The problem is that “Senate Bill 465” (SB 465) died in committee, meaning it was not adopted by the full legislature and remained at the committee presentation stage.
But now, a year later, on January 14, 2026, Senate Bill 143 was also introduced during a regular session. This bill is in fact a reintroduction of Senator Chris Rose’s proposal for a law on protection against inflation.
Upon analysis, the texts prove to be broadly similar, with only a few differences in form, primarily driven by political objectives.
For example, in the 2025 text, no specific assets were explicitly mentioned; the description was purely technical, neutral, and administrative. The new text directly mentions gold, silver, and Bitcoin, thus signaling a more political orientation.
At the start of the 2026 legislative session, Bitcoin reserve proposals—which had fallen by the wayside—appear to be resurfacing, as recently illustrated by Florida’s renewed push.
What exactly are we talking about?
Thus, the purpose of this bill is to authorize certain state investments in assets considered to be bulwarks against inflation: gold, silver, and Bitcoin.
The bill would allow the Board of Treasury Investments to allocate up to 10% of the funds under its supervision.

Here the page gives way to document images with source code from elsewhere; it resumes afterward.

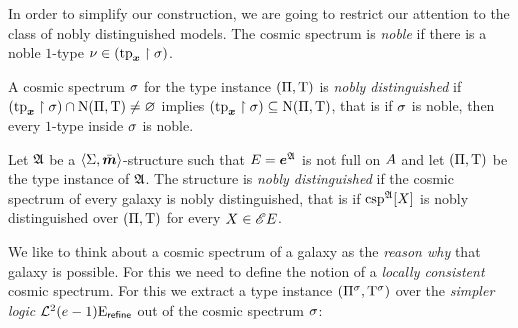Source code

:In order to simplify our construction, we are going to restrict our attention
to the class of nobly distinguished models.
The cosmic spectrum is \emph{noble} if there is a noble $1$-type $\nu \in
(\operatorname{tp}_{\bm{x}}\restriction\sigma)$.
\begin{definition}\label{def:nobly-distinguished-csp}
A cosmic spectrum $\sigma$ for the type instance $(\Pi,\mathrm{T})$ is \emph{nobly
distinguished} if $(\operatorname{tp}_{\bm{x}}\restriction\sigma) \cap \mathrm{\mathrm{N}}(\Pi,\mathrm{T}) \neq \varnothing$
implies $(\operatorname{tp}_{\bm{x}}\restriction\sigma) \subseteq \mathrm{\mathrm{N}}(\Pi,\mathrm{T})$, that is if $\sigma$
is noble, then every $1$-type inside $\sigma$ is noble.
\end{definition}
\begin{definition}\label{def:nobly-distinguished-structure}
Let $\mathfrak{A}$ be a $\left\langle \mathrm{\Sigma},\bar{\bm{m}} \right\rangle$-structure such that $E = \bm{e}^{\mathfrak{A}}$ is
not full on $A$ and let $(\Pi,\mathrm{T})$ be the type instance of $\mathfrak{A}$. The
structure is \emph{nobly distinguished} if the cosmic spectrum of every galaxy
is nobly distinguished, that is if $\operatorname{csp}^{\mathfrak{A}}[X]$ is nobly distinguished
over $(\Pi,\mathrm{T})$ for every $X \in {\mathscr{E}E}$.
\end{definition}
We like to think about a cosmic spectrum of a galaxy as the \emph{reason why}
that galaxy is possible. For this we need to define the notion of a
\emph{locally consistent} cosmic spectrum. For this we extract a type instance
$(\Pi^{\sigma},\mathrm{T}^{\sigma})$ over the \emph{simpler logic}
$\mathcal{L}^{2}_{{}}{(e-1)}\mathrm{E}_{\mathsf{refine}}$ out of the cosmic spectrum $\sigma$:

Thus, the state would be authorized to invest in:
- Stablecoins that have received regulatory approval at the federal or state level;
- precious metals such as silver, gold, or platinum;
- cryptocurrencies with a market capitalization exceeding $750 billion on average over the previous year;
- any other exchange-traded derivative issued by a registered investment company.
It should be noted that the market capitalization threshold rule is a way to limit investment to the mother of all cryptocurrencies: BTC.
Furthermore, the 10% cap applies at the time of investment and is not intended to force the asset manager to sell holdings in the event of an increase in asset value.
Indeed, the objective is not to let these assets sit idle but to use them to generate income through staking or dividends, for example.
Furthermore, this text also aims to establish detailed rules regarding cryptocurrency management. Standards regarding key management, geographic redundancy, and access control are specified in the text.
If this text passes the special committee stage, the State Treasurer is authorized to propose additional internal regulations concerning the implementation of this law, provided that these rules are approved by the legislature.